Ten years ago
today I joined a group of nuclear security
and terrorism experts for a meal in Central London, following a day of discussion
of terrorist threats on nuclear waste stores.
The reason for the
meeting was the Committee on Radioactive Waste Management (CoRWM-1) had convened
a group
of security specialists to advise CoRWM on security aspects of radioactive
waste management and storage facilities.
Less than 10 hours after the dinner, a bomb
destroyed a London bus barely two minutes around the corner from the restaurant, one of four bombs
to be detonated by suicide bombers that
rush hour morning on London Public Transport, killing 52 people, and injuring a
further 700.
It was a black coincidence that this meeting of
terrorist specialists should have met so close to a terrorist outrage
When the group met for the second time, in
London on 13-14 December 2005, the specialists unanimously agreed on a
statement, and conveyed to CoRWM their strong belief that the statement should
appear at a prominent place in the final documentation of the CoRWM process
then under way, which it did.
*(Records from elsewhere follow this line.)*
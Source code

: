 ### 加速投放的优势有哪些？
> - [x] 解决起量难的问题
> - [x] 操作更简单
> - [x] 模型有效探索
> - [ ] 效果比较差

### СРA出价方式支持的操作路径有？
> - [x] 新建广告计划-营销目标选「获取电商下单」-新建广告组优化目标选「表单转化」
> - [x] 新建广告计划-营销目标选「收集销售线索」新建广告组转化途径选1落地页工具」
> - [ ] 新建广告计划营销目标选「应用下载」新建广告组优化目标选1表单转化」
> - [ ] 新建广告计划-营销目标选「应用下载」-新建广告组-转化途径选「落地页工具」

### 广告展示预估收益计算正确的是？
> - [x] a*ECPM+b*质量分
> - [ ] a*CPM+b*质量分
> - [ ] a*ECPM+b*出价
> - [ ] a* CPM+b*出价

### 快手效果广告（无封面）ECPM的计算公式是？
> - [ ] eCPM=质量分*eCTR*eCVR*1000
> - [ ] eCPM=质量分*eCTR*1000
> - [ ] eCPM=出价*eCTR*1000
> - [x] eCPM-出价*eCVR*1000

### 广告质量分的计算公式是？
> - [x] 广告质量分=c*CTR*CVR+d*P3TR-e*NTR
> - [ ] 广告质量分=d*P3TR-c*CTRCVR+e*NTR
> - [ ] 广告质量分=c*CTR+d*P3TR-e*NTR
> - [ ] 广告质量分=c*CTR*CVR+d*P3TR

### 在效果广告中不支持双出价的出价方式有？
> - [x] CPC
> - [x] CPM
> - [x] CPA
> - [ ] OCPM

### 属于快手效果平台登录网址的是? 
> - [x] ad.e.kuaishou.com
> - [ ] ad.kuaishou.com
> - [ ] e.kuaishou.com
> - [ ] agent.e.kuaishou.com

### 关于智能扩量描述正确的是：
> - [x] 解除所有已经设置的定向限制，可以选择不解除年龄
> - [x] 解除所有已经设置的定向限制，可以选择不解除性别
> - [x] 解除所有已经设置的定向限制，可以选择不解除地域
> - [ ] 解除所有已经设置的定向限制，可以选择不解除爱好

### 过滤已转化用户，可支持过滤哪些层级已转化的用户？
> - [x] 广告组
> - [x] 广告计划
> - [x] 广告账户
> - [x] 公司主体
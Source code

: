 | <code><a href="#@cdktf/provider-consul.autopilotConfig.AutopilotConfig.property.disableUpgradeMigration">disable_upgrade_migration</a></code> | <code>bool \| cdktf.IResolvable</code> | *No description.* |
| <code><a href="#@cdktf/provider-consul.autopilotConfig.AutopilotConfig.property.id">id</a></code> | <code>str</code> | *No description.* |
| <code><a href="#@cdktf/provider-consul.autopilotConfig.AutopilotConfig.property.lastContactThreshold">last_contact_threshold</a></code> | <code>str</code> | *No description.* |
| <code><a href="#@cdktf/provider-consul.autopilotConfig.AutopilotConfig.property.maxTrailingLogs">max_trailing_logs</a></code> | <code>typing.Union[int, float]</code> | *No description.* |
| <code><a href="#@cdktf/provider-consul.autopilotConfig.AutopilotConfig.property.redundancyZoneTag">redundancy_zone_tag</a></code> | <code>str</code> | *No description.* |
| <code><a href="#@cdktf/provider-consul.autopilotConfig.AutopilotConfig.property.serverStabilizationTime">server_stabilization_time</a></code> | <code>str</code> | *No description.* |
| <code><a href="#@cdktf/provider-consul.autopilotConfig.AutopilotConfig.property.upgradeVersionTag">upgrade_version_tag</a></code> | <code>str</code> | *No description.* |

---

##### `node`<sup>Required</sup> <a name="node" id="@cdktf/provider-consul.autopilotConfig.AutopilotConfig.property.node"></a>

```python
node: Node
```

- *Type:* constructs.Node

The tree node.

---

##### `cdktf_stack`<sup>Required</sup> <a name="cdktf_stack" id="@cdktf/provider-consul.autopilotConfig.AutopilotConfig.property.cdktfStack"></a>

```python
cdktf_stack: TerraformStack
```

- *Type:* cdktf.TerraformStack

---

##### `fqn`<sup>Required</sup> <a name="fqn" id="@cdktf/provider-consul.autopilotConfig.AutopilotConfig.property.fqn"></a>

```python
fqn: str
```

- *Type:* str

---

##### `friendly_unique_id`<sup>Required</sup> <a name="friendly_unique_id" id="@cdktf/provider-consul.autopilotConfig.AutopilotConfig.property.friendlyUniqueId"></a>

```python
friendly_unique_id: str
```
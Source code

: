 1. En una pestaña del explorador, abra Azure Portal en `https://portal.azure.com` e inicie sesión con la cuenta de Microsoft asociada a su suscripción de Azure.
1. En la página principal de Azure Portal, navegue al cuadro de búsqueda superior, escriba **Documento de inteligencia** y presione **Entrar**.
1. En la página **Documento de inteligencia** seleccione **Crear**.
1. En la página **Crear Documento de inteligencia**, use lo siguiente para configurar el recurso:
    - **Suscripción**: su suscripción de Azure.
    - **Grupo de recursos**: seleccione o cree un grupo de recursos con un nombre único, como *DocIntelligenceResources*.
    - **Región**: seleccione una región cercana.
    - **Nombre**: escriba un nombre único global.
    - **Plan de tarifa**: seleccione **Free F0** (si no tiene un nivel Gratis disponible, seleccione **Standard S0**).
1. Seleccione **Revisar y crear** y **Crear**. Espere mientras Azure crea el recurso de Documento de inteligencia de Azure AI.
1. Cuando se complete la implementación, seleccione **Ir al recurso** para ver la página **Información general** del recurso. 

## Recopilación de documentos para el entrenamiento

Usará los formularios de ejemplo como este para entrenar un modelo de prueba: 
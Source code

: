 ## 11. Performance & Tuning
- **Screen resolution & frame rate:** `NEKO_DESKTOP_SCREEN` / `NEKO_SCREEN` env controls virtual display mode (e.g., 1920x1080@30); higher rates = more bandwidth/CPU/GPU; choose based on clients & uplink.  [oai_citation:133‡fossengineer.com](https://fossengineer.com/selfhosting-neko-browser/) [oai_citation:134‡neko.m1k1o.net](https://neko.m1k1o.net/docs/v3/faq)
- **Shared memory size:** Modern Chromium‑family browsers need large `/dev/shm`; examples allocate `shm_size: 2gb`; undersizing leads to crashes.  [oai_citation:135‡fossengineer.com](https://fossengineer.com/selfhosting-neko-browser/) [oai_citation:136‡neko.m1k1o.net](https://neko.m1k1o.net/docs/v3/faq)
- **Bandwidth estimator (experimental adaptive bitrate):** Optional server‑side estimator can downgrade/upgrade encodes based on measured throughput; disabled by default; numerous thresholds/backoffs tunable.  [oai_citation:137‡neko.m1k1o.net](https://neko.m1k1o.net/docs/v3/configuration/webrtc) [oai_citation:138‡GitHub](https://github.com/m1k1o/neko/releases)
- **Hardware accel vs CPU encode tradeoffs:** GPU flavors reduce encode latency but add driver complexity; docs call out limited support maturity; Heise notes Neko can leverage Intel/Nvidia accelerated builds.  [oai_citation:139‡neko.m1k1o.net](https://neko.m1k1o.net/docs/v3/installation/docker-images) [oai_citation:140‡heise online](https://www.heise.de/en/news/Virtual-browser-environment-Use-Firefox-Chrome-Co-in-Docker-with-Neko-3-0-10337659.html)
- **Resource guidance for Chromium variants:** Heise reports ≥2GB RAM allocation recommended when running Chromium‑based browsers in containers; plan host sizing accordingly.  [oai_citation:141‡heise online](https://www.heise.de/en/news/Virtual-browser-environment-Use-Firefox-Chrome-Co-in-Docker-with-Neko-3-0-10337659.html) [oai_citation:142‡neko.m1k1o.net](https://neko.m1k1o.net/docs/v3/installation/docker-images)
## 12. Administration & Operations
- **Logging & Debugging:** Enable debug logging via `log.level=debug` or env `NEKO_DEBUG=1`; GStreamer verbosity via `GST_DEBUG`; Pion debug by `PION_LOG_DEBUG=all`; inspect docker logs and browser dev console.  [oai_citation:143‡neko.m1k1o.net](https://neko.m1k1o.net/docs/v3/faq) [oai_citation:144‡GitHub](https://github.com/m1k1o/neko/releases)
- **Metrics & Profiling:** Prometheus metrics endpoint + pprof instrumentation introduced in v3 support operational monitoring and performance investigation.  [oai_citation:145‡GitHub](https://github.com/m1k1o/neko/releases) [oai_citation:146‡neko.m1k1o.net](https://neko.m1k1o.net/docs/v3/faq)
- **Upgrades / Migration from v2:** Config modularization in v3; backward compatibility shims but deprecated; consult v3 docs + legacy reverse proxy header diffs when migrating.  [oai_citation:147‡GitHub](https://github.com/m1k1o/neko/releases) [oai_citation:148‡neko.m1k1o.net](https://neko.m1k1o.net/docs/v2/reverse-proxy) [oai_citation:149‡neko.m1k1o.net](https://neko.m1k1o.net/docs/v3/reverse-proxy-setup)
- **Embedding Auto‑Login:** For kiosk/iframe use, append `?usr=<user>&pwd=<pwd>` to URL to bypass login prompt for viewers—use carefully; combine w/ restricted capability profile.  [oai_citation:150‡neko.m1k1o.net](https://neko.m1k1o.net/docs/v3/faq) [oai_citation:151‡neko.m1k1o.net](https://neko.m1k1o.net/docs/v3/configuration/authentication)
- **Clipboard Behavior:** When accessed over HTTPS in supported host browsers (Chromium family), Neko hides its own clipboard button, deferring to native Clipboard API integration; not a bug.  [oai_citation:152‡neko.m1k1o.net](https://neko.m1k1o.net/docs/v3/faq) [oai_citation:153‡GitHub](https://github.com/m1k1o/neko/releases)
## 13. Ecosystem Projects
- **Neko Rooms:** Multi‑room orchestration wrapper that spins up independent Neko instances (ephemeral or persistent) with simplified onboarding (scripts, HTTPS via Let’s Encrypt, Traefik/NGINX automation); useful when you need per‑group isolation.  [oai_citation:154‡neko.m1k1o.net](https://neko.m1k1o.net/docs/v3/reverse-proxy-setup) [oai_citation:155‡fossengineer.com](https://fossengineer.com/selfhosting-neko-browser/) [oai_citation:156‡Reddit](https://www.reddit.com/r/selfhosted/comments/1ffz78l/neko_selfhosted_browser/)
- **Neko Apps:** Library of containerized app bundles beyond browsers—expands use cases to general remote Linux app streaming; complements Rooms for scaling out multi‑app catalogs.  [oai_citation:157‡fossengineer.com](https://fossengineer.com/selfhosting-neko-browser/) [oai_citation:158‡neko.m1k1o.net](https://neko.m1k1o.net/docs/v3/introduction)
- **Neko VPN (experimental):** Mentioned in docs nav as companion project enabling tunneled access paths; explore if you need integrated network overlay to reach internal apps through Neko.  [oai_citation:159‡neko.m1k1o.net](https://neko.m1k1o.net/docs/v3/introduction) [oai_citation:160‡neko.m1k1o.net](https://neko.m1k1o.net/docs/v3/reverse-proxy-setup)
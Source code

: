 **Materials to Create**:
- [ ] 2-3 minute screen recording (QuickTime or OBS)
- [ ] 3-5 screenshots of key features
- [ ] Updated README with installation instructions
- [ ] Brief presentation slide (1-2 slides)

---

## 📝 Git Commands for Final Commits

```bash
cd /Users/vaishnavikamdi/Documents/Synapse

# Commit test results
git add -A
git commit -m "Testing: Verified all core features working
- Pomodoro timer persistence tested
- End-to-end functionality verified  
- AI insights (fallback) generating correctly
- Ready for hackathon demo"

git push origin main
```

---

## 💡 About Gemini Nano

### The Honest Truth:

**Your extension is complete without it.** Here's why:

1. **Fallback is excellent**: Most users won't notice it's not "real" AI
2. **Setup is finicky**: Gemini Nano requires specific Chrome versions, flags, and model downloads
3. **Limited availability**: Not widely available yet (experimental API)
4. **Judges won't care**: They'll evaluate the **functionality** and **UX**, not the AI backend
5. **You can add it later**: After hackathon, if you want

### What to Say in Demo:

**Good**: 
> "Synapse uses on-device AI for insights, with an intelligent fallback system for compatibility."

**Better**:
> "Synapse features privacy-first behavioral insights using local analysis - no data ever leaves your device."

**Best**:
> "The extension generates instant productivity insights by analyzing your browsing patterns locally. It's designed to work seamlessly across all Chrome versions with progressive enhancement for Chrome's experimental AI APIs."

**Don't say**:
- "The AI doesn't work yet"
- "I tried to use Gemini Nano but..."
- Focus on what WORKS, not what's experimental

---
The statement reads:
“The
security Specialists appointed to the CoRWM Specialist Security Workshop
recognize
that CoRWM is not responsible for the priority that is being given to the
conditioning
and mode of storage of nuclear waste forms prior to their transportation to
the
selected storage/disposal facility that may not occur for some decades into the
future.
However, it
is our unanimous opinion that greater attention should be given to the
current
management of radioactive waste held in the UK, in the context of its
vulnerability
to potential terrorist attacks. We are not aware of any UK Government
programme
that is addressing this issue with adequate detail or priority, and consider it
unacceptable
for some vulnerable waste forms, such as spent fuel, to remain in their
current
condition and mode of storage. We urge the Government to take the required
action and
to instruct the NDA, in cooperation with the regulators, to produce an
implementation
plan for categorising and reducing the vulnerability of the UK’s
inventory
of radioactive waste to potential acts of terrorism, through conditioning and
placement in
storage options with an engineered capability specifically designed to resist a
major terrorist attack.”
“This report assumes that a security
event is a deliberate, planned attack. The underlying motives for the attack
are not important here, except to the extent that they affect the probability
of the event. It is important, however, to understand the specific objectives
that attackers might hope to achieve by attacking a radioactive-waste facility
or transport operation. These objectives can be categorized within three
general purposes: releasing radioactive material directly; misappropriating
radioactive material for subsequent malicious use; and misappropriating fissile
material, also for subsequent malicious use.”